→ **Provided material**
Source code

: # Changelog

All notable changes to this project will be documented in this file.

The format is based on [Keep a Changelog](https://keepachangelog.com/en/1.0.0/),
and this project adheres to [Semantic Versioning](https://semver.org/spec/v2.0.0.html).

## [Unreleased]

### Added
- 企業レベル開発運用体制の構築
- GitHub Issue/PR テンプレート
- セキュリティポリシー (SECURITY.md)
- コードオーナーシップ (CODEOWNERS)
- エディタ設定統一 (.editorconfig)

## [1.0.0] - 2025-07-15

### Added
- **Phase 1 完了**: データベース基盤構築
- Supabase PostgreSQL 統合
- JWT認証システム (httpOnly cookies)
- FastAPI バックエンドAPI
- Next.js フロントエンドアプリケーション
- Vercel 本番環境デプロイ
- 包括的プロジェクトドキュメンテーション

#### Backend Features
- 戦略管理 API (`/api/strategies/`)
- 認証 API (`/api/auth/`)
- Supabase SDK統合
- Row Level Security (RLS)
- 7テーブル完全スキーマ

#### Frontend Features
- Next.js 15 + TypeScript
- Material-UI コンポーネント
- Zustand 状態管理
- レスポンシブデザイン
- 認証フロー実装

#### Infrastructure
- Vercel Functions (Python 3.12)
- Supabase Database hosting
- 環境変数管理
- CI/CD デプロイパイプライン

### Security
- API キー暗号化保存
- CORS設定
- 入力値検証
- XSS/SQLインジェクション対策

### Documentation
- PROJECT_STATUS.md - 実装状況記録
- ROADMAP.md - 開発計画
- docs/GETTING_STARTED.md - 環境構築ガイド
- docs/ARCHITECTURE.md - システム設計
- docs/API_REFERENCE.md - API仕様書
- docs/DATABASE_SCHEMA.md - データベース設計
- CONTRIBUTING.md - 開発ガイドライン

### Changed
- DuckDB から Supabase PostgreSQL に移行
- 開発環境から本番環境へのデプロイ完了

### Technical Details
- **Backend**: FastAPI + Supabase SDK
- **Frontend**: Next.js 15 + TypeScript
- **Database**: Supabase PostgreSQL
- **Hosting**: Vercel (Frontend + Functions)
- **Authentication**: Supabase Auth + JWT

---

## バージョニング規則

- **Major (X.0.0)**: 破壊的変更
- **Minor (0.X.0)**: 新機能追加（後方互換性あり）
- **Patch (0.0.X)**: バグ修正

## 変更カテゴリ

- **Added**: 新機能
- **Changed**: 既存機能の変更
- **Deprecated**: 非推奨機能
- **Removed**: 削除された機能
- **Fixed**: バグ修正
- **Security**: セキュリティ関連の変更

→ **Problem description**
Return the span of lines in the data above that opens at the line with "- Next.js 15 + TypeScript" and closes at the line with "- **Changed**: 既存機能の変更", exactly, ends included, nothing else.

→ **Exercise solution**
- Next.js 15 + TypeScript
- Material-UI コンポーネント
- Zustand 状態管理
- レスポンシブデザイン
- 認証フロー実装

#### Infrastructure
- Vercel Functions (Python 3.12)
- Supabase Database hosting
- 環境変数管理
- CI/CD デプロイパイプライン

### Security
- API キー暗号化保存
- CORS設定
- 入力値検証
- XSS/SQLインジェクション対策

### Documentation
- PROJECT_STATUS.md - 実装状況記録
- ROADMAP.md - 開発計画
- docs/GETTING_STARTED.md - 環境構築ガイド
- docs/ARCHITECTURE.md - システム設計
- docs/API_REFERENCE.md - API仕様書
- docs/DATABASE_SCHEMA.md - データベース設計
- CONTRIBUTING.md - 開発ガイドライン

### Changed
- DuckDB から Supabase PostgreSQL に移行
- 開発環境から本番環境へのデプロイ完了

### Technical Details
- **Backend**: FastAPI + Supabase SDK
- **Frontend**: Next.js 15 + TypeScript
- **Database**: Supabase PostgreSQL
- **Hosting**: Vercel (Frontend + Functions)
- **Authentication**: Supabase Auth + JWT

---

## バージョニング規則

- **Major (X.0.0)**: 破壊的変更
- **Minor (0.X.0)**: 新機能追加（後方互換性あり）
- **Patch (0.0.X)**: バグ修正

## 変更カテゴリ

- **Added**: 新機能
- **Changed**: 既存機能の変更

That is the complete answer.